Data listing START
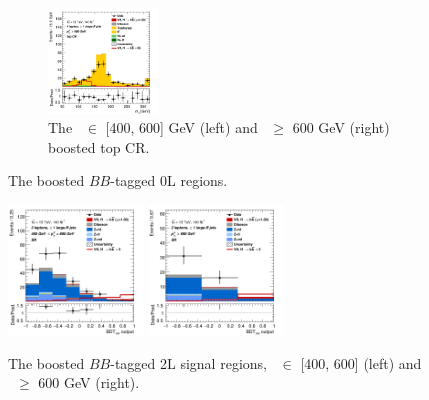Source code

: \begin{figure}[h!]
\begin{subfigure}[b]{\textwidth}
        \includegraphics[width=0.32\textwidth]{Images/VH/Own_fit/prefit_VHbb/Region_distmBB_BMin600_incFat1_Fat1_DSRtopaddbjetcr_J0_TTypebb_incJet1_T2_L1_Y6051_Prefit.png}
        \caption{The \ptv\ $\in$ [400, 600] GeV (left) and \ptv\ $\geq$ 600 GeV (right) boosted top CR.}
        \label{fig:plots_VHbbBoost_1L_topCR}
    \end{subfigure}
    \caption{The boosted $BB$-tagged 0L regions.}
    \label{fig:plots_VHbbBoost_1L}
\end{figure} 

\vspace*{\fill}

\begin{figure}[h!]
    \centering
    \includegraphics[width=0.32\textwidth]{Images/VH/Own_fit/prefit_VHbb/Region_distmva_BMax600_BMin400_incFat1_Fat1_DSR_J0_TTypebb_incJet1_T2_L2_Y6051_Prefit.png}
    \includegraphics[width=0.32\textwidth]{Images/VH/Own_fit/prefit_VHbb/Region_distmva_BMin600_incFat1_Fat1_DSR_J0_TTypebb_incJet1_T2_L2_Y6051_Prefit.png}
    \caption{The boosted $BB$-tagged 2L signal regions, \ptv\ $\in$ [400, 600] (left) and \ptv\ $\geq$ 600 GeV (right).}
    \label{fig:plots_VHbbBoost_2L_SR}
\end{figure}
Data listing END
Task instructions
If a line in the entries contains the word "caption", copy that line out.

Answer space
        \caption{The \ptv\ $\in$ [400, 600] GeV (left) and \ptv\ $\geq$ 600 GeV (right) boosted top CR.}
    \caption{The boosted $BB$-tagged 0L regions.}
    \caption{The boosted $BB$-tagged 2L signal regions, \ptv\ $\in$ [400, 600] (left) and \ptv\ $\geq$ 600 GeV (right).}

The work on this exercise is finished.